Pendant le deuxième confinement, la directrice du Tangram à Évreux a ouvert le théâtre Legendre, le Cadran et le Kubb à sept compagnies normandes et parisiennes et à la chanteuse Adélys. « Nous avons la possibilité d’accueillir les artistes professionnels sur les plateaux alors nous le faisons. C’est important d’accompagner les créations. Le spectacle vivant, c’est le lieu où on s’interroge sur le monde, sur la marche du monde, où il est possible de réenchanter demain ».

Le rapport à la violence décortiqué par le Groupe Chiendent

Le Groupe Chiendent a entamé avec Loya son travail sur Chien.ne. Un nouveau spectacle pour janvier 2022 qui interroge le rapport de chacune et de chacun à la violence, le lien entre la virilité, la masculinité et la violence. Dans Inconsolable(s), Nadège Cathelineau et Julien Frégé ont bousculé les certitudes du couple. Cette fois, installés dans l’auditorium du Cadran, ils s’intéressent à celles issues du monde patriarcal et à cet héritage familial pour se retrouver « comme dans un processus émancipateur. C’est un acte de transformation, de déconstruction qui nous mène vers l’inconnu. À partir de là, qu’allons-nous inventer ? » Julien Frégé s’est alors souvenu de son apprentissage de la boxe et des compétitions. « Je transmets à Nadège cet outil qui me déplace. Avec la boxe, il y a la volonté d’incarner une puissance qui est dans la parade ».

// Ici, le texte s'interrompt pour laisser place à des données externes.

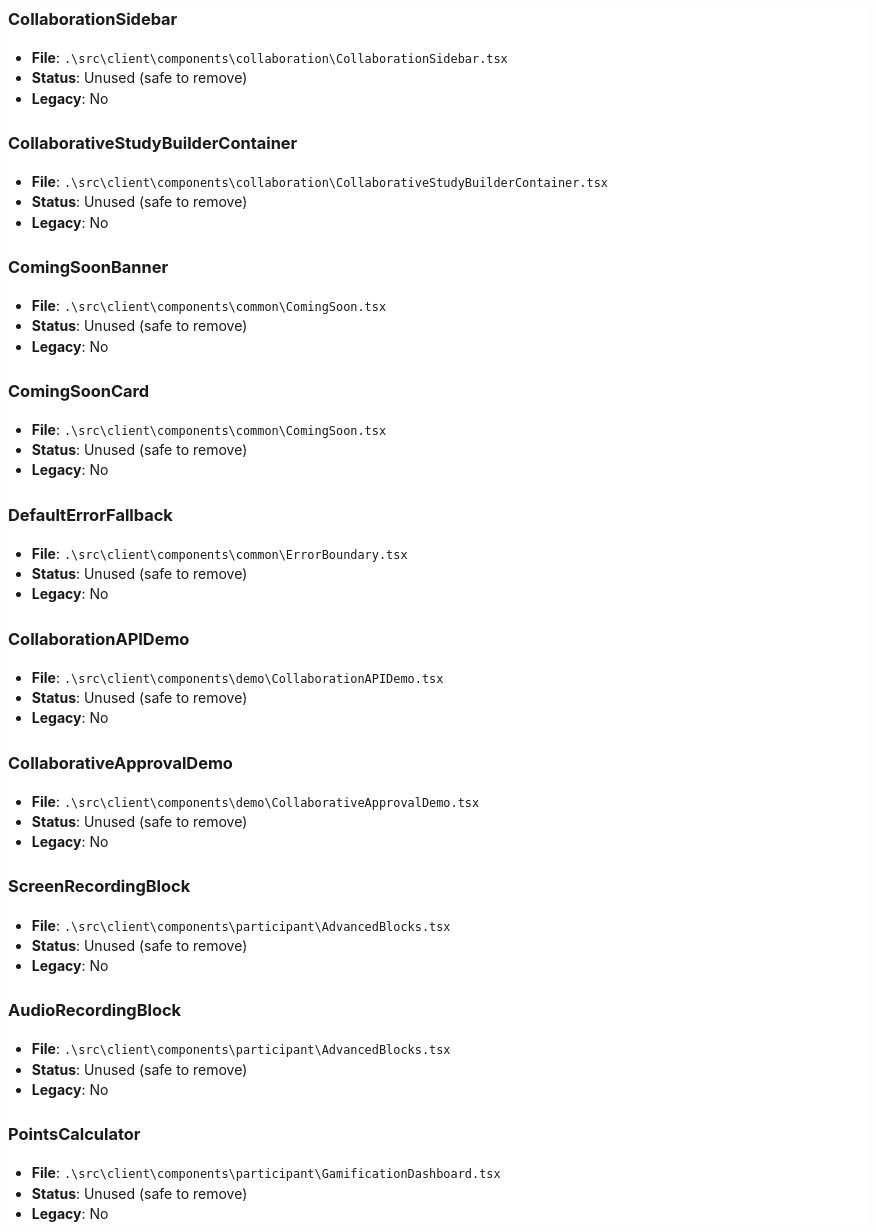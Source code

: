 ### CollaborationSidebar
- **File**: `.\src\client\components\collaboration\CollaborationSidebar.tsx`
- **Status**: Unused (safe to remove)
- **Legacy**: No

### CollaborativeStudyBuilderContainer
- **File**: `.\src\client\components\collaboration\CollaborativeStudyBuilderContainer.tsx`
- **Status**: Unused (safe to remove)
- **Legacy**: No

### ComingSoonBanner
- **File**: `.\src\client\components\common\ComingSoon.tsx`
- **Status**: Unused (safe to remove)
- **Legacy**: No

### ComingSoonCard
- **File**: `.\src\client\components\common\ComingSoon.tsx`
- **Status**: Unused (safe to remove)
- **Legacy**: No

### DefaultErrorFallback
- **File**: `.\src\client\components\common\ErrorBoundary.tsx`
- **Status**: Unused (safe to remove)
- **Legacy**: No

### CollaborationAPIDemo
- **File**: `.\src\client\components\demo\CollaborationAPIDemo.tsx`
- **Status**: Unused (safe to remove)
- **Legacy**: No

### CollaborativeApprovalDemo
- **File**: `.\src\client\components\demo\CollaborativeApprovalDemo.tsx`
- **Status**: Unused (safe to remove)
- **Legacy**: No

### ScreenRecordingBlock
- **File**: `.\src\client\components\participant\AdvancedBlocks.tsx`
- **Status**: Unused (safe to remove)
- **Legacy**: No

### AudioRecordingBlock
- **File**: `.\src\client\components\participant\AdvancedBlocks.tsx`
- **Status**: Unused (safe to remove)
- **Legacy**: No

### PointsCalculator
- **File**: `.\src\client\components\participant\GamificationDashboard.tsx`
- **Status**: Unused (safe to remove)
- **Legacy**: No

Après plusieurs annulations et reports d’Inconsolable(s), le Groupe Chiendent retrouve avec joie un plateau. « Nous sommes dans une bulle salvatrice. Nous tentons d’oublier ce qui se passe dehors. L’inquiétude est grande mais n’est pas fructueuse. Nous ne pouvons rien anticiper alors nous avons arrêté de vouloirs réagir ». Il y a alors « l’envie de jouer ».

La Cohue dans des “Montagnes russes”

La Cohue a investi le théâtre Legendre pour une deuxième résidence de créations de Montagnes russes. Comme pour Vertige de l’amour, le collectif a choisi l’écriture de plateau, cette fois sous le regard du dramaturge Samuel Gallet. « Au début, nous avons besoin de trouver notre langage. Nous avons monté de manière respectueuse Orphelins (une pièce de Dennis Kelly, ndlr). C’était déjà une adaptation. Nous avons en ensuite envie de nous mettre en danger et d’écrire nos propres textes. C’est seulement la deuxième fois. Nous souhaitons aller plus loin et nous demander ce qu’est notre écriture ».

Sophie Lebrun et Martin Legros travaillent à partir d’une forme courte écrite pendant le premier confinement. « Il a fallu être efficace. Nous avons eu seulement 15 jours de répétition. C’était agréable et cela nous a obligés de suivre notre instinct. Nous avons désormais envie de déployer notre propos pour affirmer quelque chose de plus fort ». Dans Montagnes russes, le couple est une nouvelle fois mis à l’épreuve et le plateau devient électrique.